Freeman et al highlight other important differences between the low and high utilization groups, such as their pre-crash health status. More than twice as many of the high utilization DC group subjects sought chiropractic care in the year prior to the crash in comparison with the low utilization group (14.7% vs. 6.8%); this is not surprising giving the fact that 53.6% of the high utilization group had pre-crash neck pain, versus 38.3% of the low utilization group. Additionally, half as many subjects in the high utilization DC group rated their pre-crash health as “excellent” versus the low DC utilization group (19.6% vs 39.1%). It is clear from Cote at al’s own data that the higher utilization groups hurt more and had more pre-existing problems than the lower utilization groups. They summarise this section by stating that “here is yet another common sense conclusion overlooked by Cote et al: patients with relatively poorer pre-crash health are more likely to be more significantly injured in a crash in comparison with their healthier counterparts, and they are also more likely to require more initial treatment as a result. This stands in direct contrast to Cote et al conclusion that it is the “clinicians who promote frequent visits”.

Freeman et al conclude there critique with “It is not surprising in the least that the more significantly injured and more fragile patients went on to suffer more persisting symptoms following an injury, regardless of their frequency of treatment. What is surprising is how Cote et al. twisted this common sense finding into a new paradigm of healthcare: the more treatment a patient receives, the sicker he or she gets. The authors cite no publications to support their new theory of the dangers of healthcare.

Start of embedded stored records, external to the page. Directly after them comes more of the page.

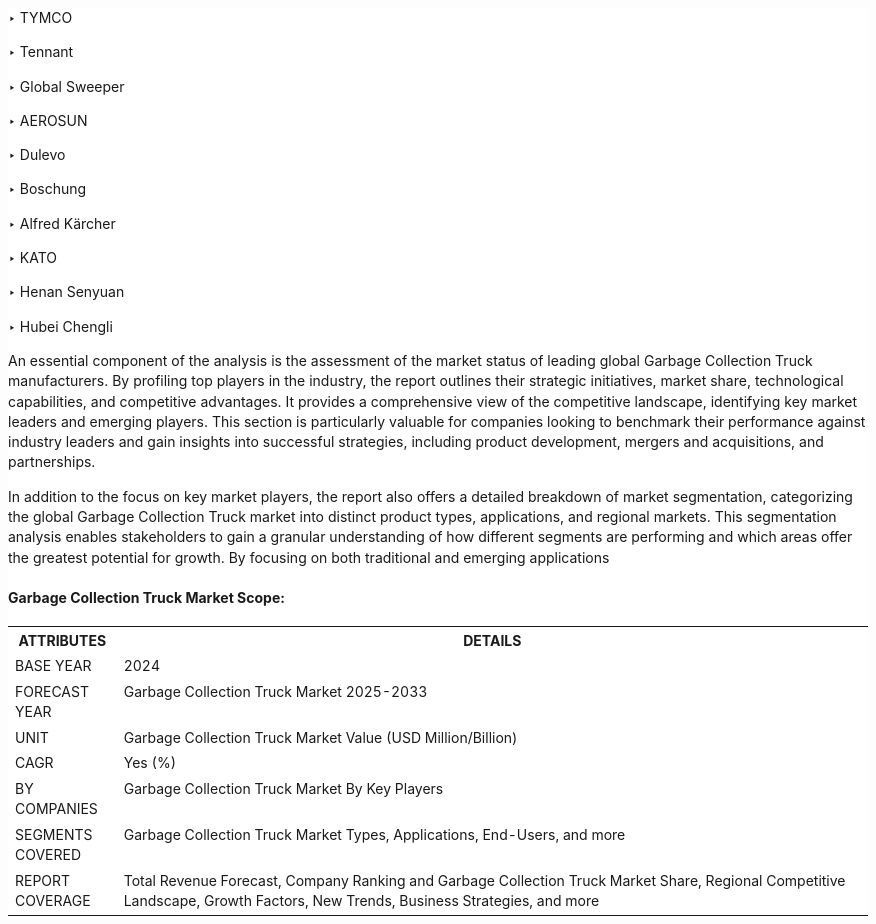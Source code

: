 ‣ TYMCO

‣ Tennant

‣ Global Sweeper

‣ AEROSUN

‣ Dulevo

‣ Boschung

‣ Alfred Kärcher

‣ KATO

‣ Henan Senyuan

‣ Hubei Chengli

An essential component of the analysis is the assessment of the market status of leading global Garbage Collection Truck manufacturers. By profiling top players in the industry, the report outlines their strategic initiatives, market share, technological capabilities, and competitive advantages. It provides a comprehensive view of the competitive landscape, identifying key market leaders and emerging players. This section is particularly valuable for companies looking to benchmark their performance against industry leaders and gain insights into successful strategies, including product development, mergers and acquisitions, and partnerships.

In addition to the focus on key market players, the report also offers a detailed breakdown of market segmentation, categorizing the global Garbage Collection Truck market into distinct product types, applications, and regional markets. This segmentation analysis enables stakeholders to gain a granular understanding of how different segments are performing and which areas offer the greatest potential for growth. By focusing on both traditional and emerging applications

<h4>Garbage Collection Truck Market Scope:</h4>
<table>
<tr>
<th>ATTRIBUTES</th>
<th>DETAILS</th>
</tr>
<tr>
<td>BASE YEAR</td>
<td>2024</td>
</tr>
<tr>
<td>FORECAST YEAR</td>
<td>Garbage Collection Truck Market 2025-2033</td>
</tr>
<tr>
<td>UNIT</td>
<td>Garbage Collection Truck Market Value (USD Million/Billion)</td>
<tr>
<td>CAGR</td>
<td>Yes (%)</td>
</tr>
</tr>
<tr>
<td>BY COMPANIES</td>
<td>Garbage Collection Truck Market By Key Players</td>
</tr>
<tr>
<td>SEGMENTS COVERED</td>
<td>Garbage Collection Truck Market Types, Applications, End-Users, and more</td>
</tr>
<tr>
<td>REPORT COVERAGE</td>
<td>Total Revenue Forecast, Company Ranking and Garbage Collection Truck Market Share, Regional Competitive Landscape, Growth Factors, New Trends, Business Strategies, and more</td>
</tr>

It appears that, despite their frequent claims to the contrary, the authors’ method of stratifying their subjects by treatment frequency resulted in a hopeless confounding of their data by injury severity, because more severely injured patients always will be more likely to seek care more frequently. It is a shame that a paper with such plainly obvious and fatal flaws has appeared in the Archives of Internal Medicine. It is our opinion that this paper should not have been published.”